My ears perked up. Michael, the clever barista (with a twinkle in his eye and a knowing smile) in conversation with the customer ahead of me, said, “Magnanimous? Is that a dinosaur?”
When I got up to the register, I told him it was a great line, and that if he didn’t want to tweet it, I would.
It wasn’t only a great line, though. It’s a good question. Magnanimity implies expansiveness, generosity, bigheartedness, nobility. These things seem to be in shorter supply, perhaps than they used to be.
There are days when everyone seems so hunkered down, blinkered, almost as if waiting for one more piece of, well, if not bad news, then at least some additional difficulty. It’s hard to be magnanimous when you’re feeling so small and tight. And it does seem like more of us feel that way more often.
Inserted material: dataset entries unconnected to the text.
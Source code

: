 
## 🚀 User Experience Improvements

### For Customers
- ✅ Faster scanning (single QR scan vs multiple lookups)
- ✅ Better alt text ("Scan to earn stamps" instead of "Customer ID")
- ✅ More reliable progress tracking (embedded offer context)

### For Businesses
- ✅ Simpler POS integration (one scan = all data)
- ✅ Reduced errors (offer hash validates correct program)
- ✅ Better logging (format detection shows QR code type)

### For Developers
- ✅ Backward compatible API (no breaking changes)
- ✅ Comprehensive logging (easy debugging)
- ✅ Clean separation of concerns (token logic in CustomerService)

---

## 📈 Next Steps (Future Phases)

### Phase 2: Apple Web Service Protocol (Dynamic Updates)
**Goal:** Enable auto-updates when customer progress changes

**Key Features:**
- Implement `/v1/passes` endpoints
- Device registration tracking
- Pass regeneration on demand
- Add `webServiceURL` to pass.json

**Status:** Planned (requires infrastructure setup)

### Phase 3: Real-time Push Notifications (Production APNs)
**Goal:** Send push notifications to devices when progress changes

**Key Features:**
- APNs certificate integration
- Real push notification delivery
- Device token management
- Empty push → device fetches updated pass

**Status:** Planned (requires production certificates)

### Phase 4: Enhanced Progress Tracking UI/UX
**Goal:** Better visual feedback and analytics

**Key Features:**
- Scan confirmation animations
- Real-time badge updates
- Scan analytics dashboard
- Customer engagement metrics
But we don’t want generosity of spirit to petrify in the tar pits of over-busyness, heightened partisanship, constant streams and drips of tweets and texts. It can be a beautiful thing, a spirit of forgiveness and largess that can smooth over numerous small stresses, slights, and sorrows.
No, let’s keep magnanimity nurtured and nimble, more like the early mammals darting around and under the feet of armored behemoths, always looking for a new adventure.
Pick your head up and look around.
Of course, you could be at Starbucks and have a caffeine-only artificially stimulating break, but miss all the other entertainments and attractions there. Like Michael, who’s friendly and cheerful and reading some very serious novels for class when he gets off his shift. Or the moms who come in with their babies for a change of scene, or the group of mostly very tall European fellows who gather in the morning to have coffee and chat in their native language before they gather themselves up for the work day. Or the pack of tween girls who flutter and rustle over a group of tables like so many birds.
Magnanimity isn’t extinct. Not yet. People still help each other out — with napkins for a spill, an extra chair, a friendly greeting. You can too.